The proposed Community of
Regulators will facilitate the process of improving national regulation for universal
access, and enhance African capacity to regulate in the regional, as well as the national,
interest. The network will specifically provide a framework to:
- Gather experience and best practice from
Africa and elsewhere on universal access regulation;
- Develop and share accountable, transparent and
inclusive systems of regulation, with specific focus on the inclusion of civil society and
NGOs;
- Develop a set of indicators on progress in the
evaluation of regulatory structures that meet national priorities; and
- Provide specific, targeted, capacity building
where it is needed.
The Community of National
Regulators will be supported by a:
5.2 Regional Task Force
Initiative to provide policy, legal and regulatory advice
Within the African
Information Society Initiative, ECA, with support from interested partners in the
Partnership for Information and Communication Technologies in Africa (PICTA) and from the
African Connection, will establish an African Task Force of experts and practitioners to
study and advise African governments on how the development and the exploitation of ICTs
in their economies and societies can be supported and facilitated by the necessary legal
provisions and legislation as well as the required regulatory framework and provisions.

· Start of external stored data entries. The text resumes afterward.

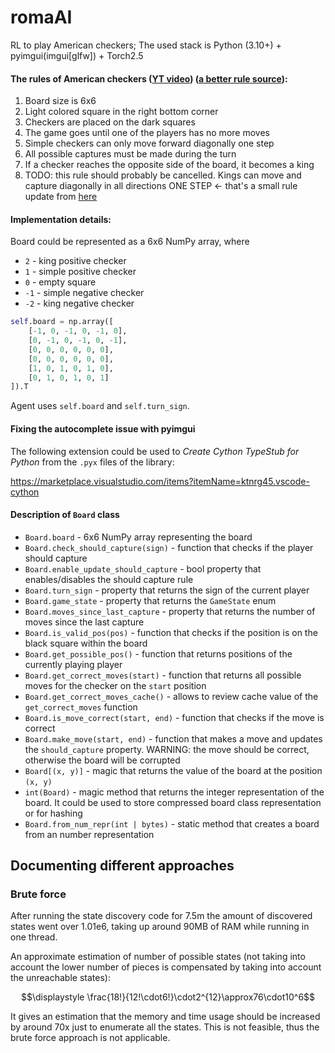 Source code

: # romaAI
RL to play American checkers;
The used stack is Python (3.10+) + pyimgui(imgui[glfw]) + Torch2.5

#### The rules of American checkers ([YT video](https://youtu.be/ScKIdStgAfU)) ([a better rule source](https://checkers.online/magazine/game/american-checkers-rules)):
1. Board size is 6x6
2. Light colored square in the right bottom corner
3. Checkers are placed on the dark squares
4. The game goes until one of the players has no more moves
5. Simple checkers can only move forward diagonally one step
6. All possible captures must be made during the turn
7. If a checker reaches the opposite side of the board, it becomes a king
8. TODO: this rule should probably be cancelled. Kings can move and capture diagonally in all directions ONE STEP <- that's a small rule update from [here](https://checkers.online/magazine/game/american-checkers-rules#:~:text=A%20king%20in,backward%20one%20square)

#### Implementation details:
Board could be represented as a 6x6 NumPy array, where
* `2` - king positive checker
* `1` - simple positive checker
* `0` - empty square
* `-1` - simple negative checker
* `-2` - king negative checker
```python
self.board = np.array([
	[-1, 0, -1, 0, -1, 0],
	[0, -1, 0, -1, 0, -1],
	[0, 0, 0, 0, 0, 0],
	[0, 0, 0, 0, 0, 0],
	[1, 0, 1, 0, 1, 0],
	[0, 1, 0, 1, 0, 1]
]).T
```

Agent uses `self.board` and `self.turn_sign`.

#### Fixing the autocomplete issue with pyimgui
The following extension could be used to *Create Cython TypeStub for Python* from the `.pyx` files of the library:

https://marketplace.visualstudio.com/items?itemName=ktnrg45.vscode-cython


#### Description of `Board` class
* `Board.board` - 6x6 NumPy array representing the board
* `Board.check_should_capture(sign)` - function that checks if the player should capture
* `Board.enable_update_should_capture` - bool property that enables/disables the should capture rule
* `Board.turn_sign` - property that returns the sign of the current player
* `Board.game_state` - property that returns the `GameState` enum
* `Board.moves_since_last_capture` - property that returns the number of moves since the last capture
* `Board.is_valid_pos(pos)` - function that checks if the position is on the black square within the board
* `Board.get_possible_pos()` - function that returns positions of the currently playing player
* `Board.get_correct_moves(start)` - function that returns all possible moves for the checker on the `start` position
* `Board.get_correct_moves_cache()` - allows to review cache value of the `get_correct_moves` function
* `Board.is_move_correct(start, end)` - function that checks if the move is correct
* `Board.make_move(start, end)` - function that makes a move and updates the `should_capture` property. WARNING: the move should be correct, otherwise the board will be corrupted
* `Board[(x, y)]` - magic that returns the value of the board at the position `(x, y)`
* `int(Board)` - magic method that returns the integer representation of the board. It could be used to store compressed board class representation or for hashing
* `Board.from_num_repr(int | bytes)` - static method that creates a board from an number representation

## Documenting different approaches
### Brute force
After running the state discovery code for 7.5m the amount of discovered states went over 1.01e6, taking up around 90MB of RAM while running in one thread.

An approximate estimation of number of possible states (not taking into account the lower number of pieces is compensated by taking into account the unreachable states):

$$\displaystyle \frac{18!}{12!\cdot6!}\cdot2^{12}\approx76\cdot10^6$$

It gives an estimation that the memory and time usage should be increased by around 70x just to enumerate all the states. This is not feasible, thus the brute force approach is not applicable. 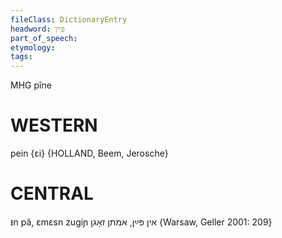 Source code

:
 ```yaml
---
fileClass: DictionaryEntry
headword: פּײַן
part_of_speech: 
etymology: 
tags: 
---
```

MHG pîne

WESTERN
========

pein {ɛi}  {HOLLAND, Beem, Jerosche}

CENTRAL
========

ᵻn pã, ɛmɛsn zugiɲ אין פּײַן, אמתן זאָגן {Warsaw, Geller 2001: 209}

Among other things, this Task Force will consider legal issues relating to Intellectual
Property Rights, Privacy, Data Protection and Security, Freedom of Access to Information,
and other cyber-laws. It will also formulate specific action plans, programmes and
initiatives to collectively address regulation issues of sub-regional and regional nature
as well as tackle issues and problems relating to traffic, transit and tariffs and the
creation of harmonized spectrum management plans.
The proposed Task Force,
apart from its advisory role to enhance national ICT efforts and initiatives, will also
play a key role in identifying and facilitating co-operation and collaboration between
African governments on matters relating to legal, institutional and regulatory issues that
will require joint action or common stands by African governments in global negotiations.
5.3 Policy research on
market integration
Policy research on
the issues identified below could yield short-term benefits through the integration of
markets at the sub-regional level and are early candidates for inclusion in the Task Force
agenda. Other issues will emerge from the interactions initiated through the Community of
Regulators and the Regional Information Society Exchange Network.
- Joint ICT product and services procurement
According to RASCOM,
poor procurement policies not only jeopardize economies of scale but also lead to
duplication of effort, waste of limited resources and provide a test ground for unproven
technology. Mechanisms to encourage sub-regional/regional cooperation in this area have a
number of price and quality of service benefits.
Cooperative arrangements in
the area of joint procurement of telecommunication and communication products and services
from major international suppliers and communications service and bandwidth providers
operating on a sub-regional or on a regional basis will enable participating countries to
benefit from economies of scale, quantity discounts and collective negotiating power.
Sub-regional cooperation could also facilitate technology-know-how acquisition, deployment
and exploitation to support national efforts towards rapid ICT-driven socio-economic
development and growth. Joint procurement programmes, coupled with focused HRD policies,
could contribute significantly to expanding the potential of local manufacturing capacity.
- Creation of harmonized system for clearing
payments, financial auditing and arbitration in accounting settlements
Sub-regional economic
groupings and cooperation initiatives could be implemented within the framework of the
sub-regional economic blocks in collaboration with regional telecommunication
organizations and service providers as well as international telecommunication
organizations and bandwidth providers in order to exchange information on tariffs,
business strategies and the interface between national and regional network development.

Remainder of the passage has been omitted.